Hi, Thank you for developing this impressive work! I wanna know if would it be possible for the population-level comparison to also apply to paired samples in different groups. For example, comparing the trajectory differences of individuals with paired tumor& normal samples between different response groups. I tried to add a column with random values as additional variables to the expdata, but couldn't proceed at the getPopulationFit().
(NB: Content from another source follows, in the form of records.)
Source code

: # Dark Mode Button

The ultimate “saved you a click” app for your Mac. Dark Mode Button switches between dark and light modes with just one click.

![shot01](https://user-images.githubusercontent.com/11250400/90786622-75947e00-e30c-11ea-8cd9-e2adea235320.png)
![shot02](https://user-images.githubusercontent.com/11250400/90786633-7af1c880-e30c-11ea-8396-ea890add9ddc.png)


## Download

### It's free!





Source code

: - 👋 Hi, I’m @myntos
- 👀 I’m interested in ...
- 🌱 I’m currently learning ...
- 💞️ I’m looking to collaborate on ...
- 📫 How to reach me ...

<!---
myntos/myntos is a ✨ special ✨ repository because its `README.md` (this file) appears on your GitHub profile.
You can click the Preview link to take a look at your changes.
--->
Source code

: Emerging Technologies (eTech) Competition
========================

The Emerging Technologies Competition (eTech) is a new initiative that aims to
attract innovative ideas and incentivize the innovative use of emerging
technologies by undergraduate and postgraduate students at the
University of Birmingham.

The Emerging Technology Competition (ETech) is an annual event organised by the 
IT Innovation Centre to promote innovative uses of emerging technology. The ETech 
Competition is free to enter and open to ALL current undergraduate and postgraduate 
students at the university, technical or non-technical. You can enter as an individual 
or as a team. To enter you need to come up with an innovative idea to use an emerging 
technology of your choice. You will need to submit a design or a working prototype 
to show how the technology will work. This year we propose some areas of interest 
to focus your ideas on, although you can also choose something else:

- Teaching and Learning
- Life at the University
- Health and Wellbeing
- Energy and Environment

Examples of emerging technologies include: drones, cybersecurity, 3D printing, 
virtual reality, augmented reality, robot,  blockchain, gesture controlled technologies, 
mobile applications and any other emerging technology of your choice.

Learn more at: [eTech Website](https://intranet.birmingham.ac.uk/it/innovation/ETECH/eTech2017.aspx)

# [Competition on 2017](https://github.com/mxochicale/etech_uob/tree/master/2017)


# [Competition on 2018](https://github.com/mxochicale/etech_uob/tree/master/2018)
> expdata$design <- data.frame(expdata$design) %>% dplyr::mutate(gender = c(0, rep(1, 3), rep(0, 4))) %>% as.matrix()
> 
> Res <- lamian_test(
+   expr = expdata$expr,
+   cellanno = expdata$cellanno,
+   pseudotime = expdata$pseudotime,
+   design = expdata$design,
+   test.type = 'variable',
+   testvar = c(2,3),
+   permuiter = 5,
+   ## This is for permutation test only. 
+   ## We suggest that users use default permuiter = 100.
+   ## Alternatively, we can use test.method = 'chisq' to swich to the chi-square test.
+   ncores = 1
+ )
> 
> 
> ## get differential dynamic genes statistics
> stat <- Res$statistics
> stat <- stat[order(stat[, 1],-stat[, 3]),]
> ## identify XDE genes with FDR.overall < 0.05 cutoff
> diffgene <-
+   rownames(stat[stat[, grep('^fdr.*overall$', colnames(stat))] < 0.05, ])
> 
> ## population fit
> Res$populationFit <-
+   getPopulationFit(Res, gene = diffgene, type = 'variable')
Error in phi %*% i %*% beta : non-conformable arguments

Would appreciate any suggestions regarding the issue!